- [Extracted entries]

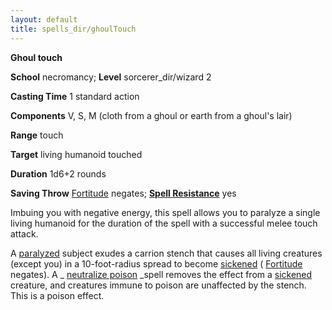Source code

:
 ```yaml
---
layout: default
title: spells_dir/ghoulTouch
---
```

 **Ghoul touch**

**School** necromancy; **Level** sorcerer_dir/wizard 2

**Casting Time** 1 standard action

**Components** V, S, M (cloth from a ghoul or earth from a ghoul's lair)

**Range** touch

**Target** living humanoid touched

**Duration** 1d6+2 rounds

**Saving Throw** [Fortitude](../combat#_fortitude) negates; **[Spell Resistance](../glossary#_spell-resistance)** yes

Imbuing you with negative energy, this spell allows you to paralyze a single living humanoid for the duration of the spell with a successful melee touch attack.

A [paralyzed](../glossary#_paralyzed) subject exudes a carrion stench that causes all living creatures (except you) in a 10-foot-radius spread to become [sickened](../glossary#_sickened) ( [Fortitude](../combat#_fortitude) negates). A _ [neutralize poison](neutralizePoison#_neutralize-poison) _spell removes the effect from a [sickened](../glossary#_sickened) creature, and creatures immune to poison are unaffected by the stench. This is a poison effect.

- [Required work] Copy every line that contains "Fortitude" from the listing above.

- [Worked solution]
**Saving Throw** [Fortitude](../combat#_fortitude) negates; **[Spell Resistance](../glossary#_spell-resistance)** yes
A [paralyzed](../glossary#_paralyzed) subject exudes a carrion stench that causes all living creatures (except you) in a 10-foot-radius spread to become [sickened](../glossary#_sickened) ( [Fortitude](../combat#_fortitude) negates). A _ [neutralize poison](neutralizePoison#_neutralize-poison) _spell removes the effect from a [sickened](../glossary#_sickened) creature, and creatures immune to poison are unaffected by the stench. This is a poison effect.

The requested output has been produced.